During Zu Ti's northern expedition in 319, he attacked the Administrator of Chenliu, Chen Chuan (陳川) at Pengguan after Chen betrayed him. Shi Le sent Tao Bao to reinforce Chen Chuan, and Tao Bao managed to drive back Zu Ti to Huainan. Tao Bao guarded the city while Shi Hu relocated Chen Chuan and his followers to Xiangguo.

Going into the following year, Zu Ti's general Han Qian (韓潛) occupied the eastern half of the city while Tao Bao held the western one. Tao Bao and Han Qian held on to their part of the city for 40 days. Tao Bao's men were starting to become hungry, so they raided one of Zu Ti's supply convoy. The transporters simply abandoned the rice, and when Tao Bao's men discovered the excess amount of rice they were carrying, they believed that Zu Ti's men were better fed and started to worry. Supplies from the Later Zhao general Liu Yetang (劉夜堂) was intercepted by Zu Ti, leaving Tao Bao with little to no rations. Tao Bao fled Pengguan to camp at Dongye instead, but Zu Ti ordered Han Qian to pressure him while they occupy Pengguan. The loss of Pengguan placed a strain on Later Zhao's borders, so Shi Le negotiated peace with Zu Ti.

In 328, Shi Le campaigned against his rival Liu Yao of Former Zhao. Tao Bao led his forces to Xingyang to join Shi Le in his assault on Luoyang.

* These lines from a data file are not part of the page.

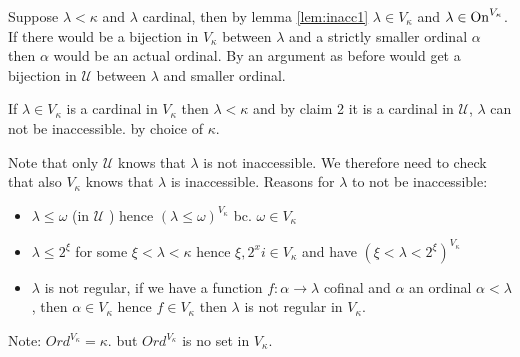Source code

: {\begin{claimproof}
        Suppose $\lambda<\kappa$ and $\lambda$ cardinal, then by lemma \ref{lem:inacc1} $\lambda\in V_\kappa$ and $\lambda\in \operatorname{On}^{V_\kappa}$.
        If there would be a bijection in $V_\kappa$ between $\lambda$ and a strictly smaller ordinal 
        $\alpha$ then $\alpha$ would be an actual ordinal. By an argument as before would get a bijection in 
        $\mathcal{U}$ between $\lambda$ and smaller ordinal.
    \end{claimproof}
    If $\lambda\in V_\kappa$ is a cardinal in $V_\kappa$ then $\lambda<\kappa$ and by claim 2 it is a cardinal in $\mathcal{U}$, $\lambda$ can not be inaccessible. by choice of $\kappa$.

    Note that only $\mathcal{U}$ knows that $\lambda$ is not inaccessible. We therefore need to check that also $V_\kappa$ knows that $\lambda$ is inaccessible.
    Reasons for $\lambda$ to not be inaccessible:
    \begin{itemize}
        \item $\lambda\leq \omega$ (in $\mathcal{U}$ ) hence $(\lambda\leq \omega)^{V_\kappa}$ bc. $\omega\in V_\kappa$
        \item $\lambda\leq 2^\xi$ for some $\xi <\lambda<\kappa$ hence
        $\xi,2^xi\in V_\kappa$ and have $(\xi<\lambda<2^\xi)^{V_\kappa}$
        \item $\lambda$ is not regular, if we have a function $f:\alpha\to \lambda$ cofinal and $\alpha$ an ordinal $\alpha<\lambda$, then $\alpha\in V_\kappa$ hence $f\in V_\kappa$ then $\lambda$ is not regular in $V_\kappa$.
    \end{itemize}
}

Note: $Ord^{V_\kappa}=\kappa$. but $Ord^{V_\kappa}$ is no set in $V_\kappa$.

Shi Le captured Liu Yao while his sons Liu Yin and Liu Xi were killed by Shi Hu the following year.

Tao Bao's last contribution would be 338, during Later Zhao and Former Yan's assault on the Duan Tribe. Tao Bao was made General Who Traverses The Sea and ordered to attack from Piaoyu Crossing (漂渝津, around present-day Cangzhou, Hebei). On 22 January 340, Tao Bao died, holding the office of Grand Guardian.